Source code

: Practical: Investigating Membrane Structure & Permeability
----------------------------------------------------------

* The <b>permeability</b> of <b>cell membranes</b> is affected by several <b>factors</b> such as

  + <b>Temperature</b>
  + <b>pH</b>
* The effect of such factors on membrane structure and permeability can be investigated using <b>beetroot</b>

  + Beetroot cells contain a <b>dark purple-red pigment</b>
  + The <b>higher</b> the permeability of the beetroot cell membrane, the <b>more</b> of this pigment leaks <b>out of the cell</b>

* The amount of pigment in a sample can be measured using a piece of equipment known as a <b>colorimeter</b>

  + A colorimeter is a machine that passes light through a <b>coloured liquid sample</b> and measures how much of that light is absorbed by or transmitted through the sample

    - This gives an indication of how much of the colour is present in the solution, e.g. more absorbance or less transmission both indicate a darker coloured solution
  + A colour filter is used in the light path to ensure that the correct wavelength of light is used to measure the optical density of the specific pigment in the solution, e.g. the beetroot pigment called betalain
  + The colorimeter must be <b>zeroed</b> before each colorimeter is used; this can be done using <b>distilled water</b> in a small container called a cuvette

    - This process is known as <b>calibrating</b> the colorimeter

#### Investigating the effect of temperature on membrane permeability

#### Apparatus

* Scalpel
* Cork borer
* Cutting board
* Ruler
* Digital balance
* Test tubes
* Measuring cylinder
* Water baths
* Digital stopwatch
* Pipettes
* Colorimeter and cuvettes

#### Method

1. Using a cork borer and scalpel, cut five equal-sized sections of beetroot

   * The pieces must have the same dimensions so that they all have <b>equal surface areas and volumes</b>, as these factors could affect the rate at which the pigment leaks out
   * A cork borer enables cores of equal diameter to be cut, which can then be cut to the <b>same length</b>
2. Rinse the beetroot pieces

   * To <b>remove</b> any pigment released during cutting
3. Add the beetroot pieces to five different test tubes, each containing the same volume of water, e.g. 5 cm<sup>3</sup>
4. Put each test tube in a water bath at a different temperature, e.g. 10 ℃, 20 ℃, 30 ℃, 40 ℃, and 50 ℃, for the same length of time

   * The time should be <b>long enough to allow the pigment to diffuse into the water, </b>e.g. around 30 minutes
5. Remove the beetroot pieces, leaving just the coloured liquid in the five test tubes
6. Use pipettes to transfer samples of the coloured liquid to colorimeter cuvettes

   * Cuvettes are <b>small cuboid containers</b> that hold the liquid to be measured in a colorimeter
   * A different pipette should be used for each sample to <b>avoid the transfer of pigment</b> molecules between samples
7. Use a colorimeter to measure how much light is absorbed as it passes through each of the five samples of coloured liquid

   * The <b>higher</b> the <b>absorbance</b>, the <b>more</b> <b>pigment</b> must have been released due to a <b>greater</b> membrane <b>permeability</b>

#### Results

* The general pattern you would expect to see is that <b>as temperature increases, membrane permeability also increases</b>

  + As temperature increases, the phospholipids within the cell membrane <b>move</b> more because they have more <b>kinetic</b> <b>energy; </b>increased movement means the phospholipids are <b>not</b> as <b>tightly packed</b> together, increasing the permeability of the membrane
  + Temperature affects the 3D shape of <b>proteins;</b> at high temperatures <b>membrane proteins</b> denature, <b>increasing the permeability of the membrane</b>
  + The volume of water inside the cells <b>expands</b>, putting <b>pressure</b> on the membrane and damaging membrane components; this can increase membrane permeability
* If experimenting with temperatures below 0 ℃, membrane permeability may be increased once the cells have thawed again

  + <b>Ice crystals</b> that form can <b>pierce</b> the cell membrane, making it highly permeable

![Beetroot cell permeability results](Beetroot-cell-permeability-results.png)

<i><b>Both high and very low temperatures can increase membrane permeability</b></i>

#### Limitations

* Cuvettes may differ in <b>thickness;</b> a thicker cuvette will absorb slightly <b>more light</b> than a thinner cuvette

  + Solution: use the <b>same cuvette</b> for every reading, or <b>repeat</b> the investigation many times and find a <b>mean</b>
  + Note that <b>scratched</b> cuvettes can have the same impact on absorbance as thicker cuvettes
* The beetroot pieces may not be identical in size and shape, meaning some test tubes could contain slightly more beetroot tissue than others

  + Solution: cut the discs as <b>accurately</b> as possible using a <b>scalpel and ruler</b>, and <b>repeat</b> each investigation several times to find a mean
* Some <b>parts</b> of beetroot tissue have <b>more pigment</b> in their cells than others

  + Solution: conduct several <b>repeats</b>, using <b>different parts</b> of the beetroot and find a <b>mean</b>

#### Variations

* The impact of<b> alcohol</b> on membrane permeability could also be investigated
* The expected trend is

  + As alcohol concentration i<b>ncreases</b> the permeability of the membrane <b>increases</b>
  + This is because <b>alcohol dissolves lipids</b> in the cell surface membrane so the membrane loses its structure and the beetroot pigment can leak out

## [Task to carry out]
Within the material above, extract exactly the lines that start at the line containing "5. Remove the" and stop after the line containing "permeability also increases</b>", and only those.

## [Written reply]
5. Remove the beetroot pieces, leaving just the coloured liquid in the five test tubes
6. Use pipettes to transfer samples of the coloured liquid to colorimeter cuvettes

   * Cuvettes are <b>small cuboid containers</b> that hold the liquid to be measured in a colorimeter
   * A different pipette should be used for each sample to <b>avoid the transfer of pigment</b> molecules between samples
7. Use a colorimeter to measure how much light is absorbed as it passes through each of the five samples of coloured liquid

   * The <b>higher</b> the <b>absorbance</b>, the <b>more</b> <b>pigment</b> must have been released due to a <b>greater</b> membrane <b>permeability</b>

#### Results

* The general pattern you would expect to see is that <b>as temperature increases, membrane permeability also increases</b>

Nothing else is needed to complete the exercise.